The fuzzer is thoroughly tested to deliver out-of-the-box performance far
superior to blind fuzzing or coverage-only tools.

## Understanding the status screen

This section provides an overview of the status screen - plus tips for
troubleshooting any warnings and red text shown in the UI.

For the general instruction manual, see [README.md](README.md).

### A note about colors

The status screen and error messages use colors to keep things readable and
attract your attention to the most important details.

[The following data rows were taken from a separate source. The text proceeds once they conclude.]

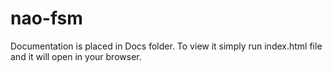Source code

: # nao-fsm
Documentation is placed in Docs folder. To view it simply run index.html file and it will open in your browser.
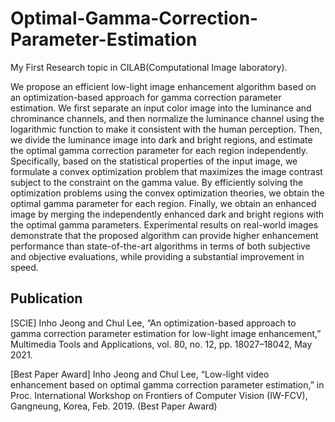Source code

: # Optimal-Gamma-Correction-Parameter-Estimation

My First Research topic in CILAB(Computational Image laboratory). 

We propose an efficient low-light image enhancement algorithm based on an optimization-based approach for gamma correction parameter estimation. We first separate an input color image into the luminance and chrominance channels, and then normalize the luminance channel using the logarithmic function to make it consistent with the human perception. Then, we divide the luminance image into dark and bright regions, and estimate the optimal gamma correction parameter for each region independently. Specifically, based on the statistical properties of the input image, we formulate a convex optimization problem that maximizes the image contrast subject to the constraint on the gamma value. By efficiently solving the optimization problems using the convex optimization theories, we obtain the optimal gamma parameter for each region. Finally, we obtain an enhanced image by merging the independently enhanced dark and bright regions with the optimal gamma parameters. Experimental results on real-world images demonstrate that the proposed algorithm can provide higher enhancement performance than state-of-the-art algorithms in terms of both subjective and objective evaluations, while providing a substantial improvement in speed.

## Publication

[SCIE] Inho Jeong and Chul Lee, “An optimization-based approach to gamma correction parameter estimation for low-light image enhancement,” Multimedia Tools and Applications, vol. 80, no. 12, pp. 18027–18042, May 2021.

[Best Paper Award] Inho Jeong and Chul Lee, “Low-light video enhancement based on optimal gamma correction parameter estimation,” in Proc. International Workshop on Frontiers of Computer Vision (IW-FCV), Gangneung, Korea, Feb. 2019. (Best Paper Award)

For example, red almost
always means "consult this doc" :-)

Unfortunately, the UI will only render correctly if your terminal is using
traditional un*x palette (white text on black background) or something close to
that.

If you are using inverse video, you may want to change your settings, say:

- For GNOME Terminal, go to `Edit > Profile` preferences, select the "colors"
  tab, and from the list of built-in schemes, choose "white on black".
- For the MacOS X Terminal app, open a new window using the "Pro" scheme via the
  `Shell > New Window` menu (or make "Pro" your default).

Alternatively, if you really like your current colors, you can edit config.h to
comment out USE_COLORS, then do `make clean all`.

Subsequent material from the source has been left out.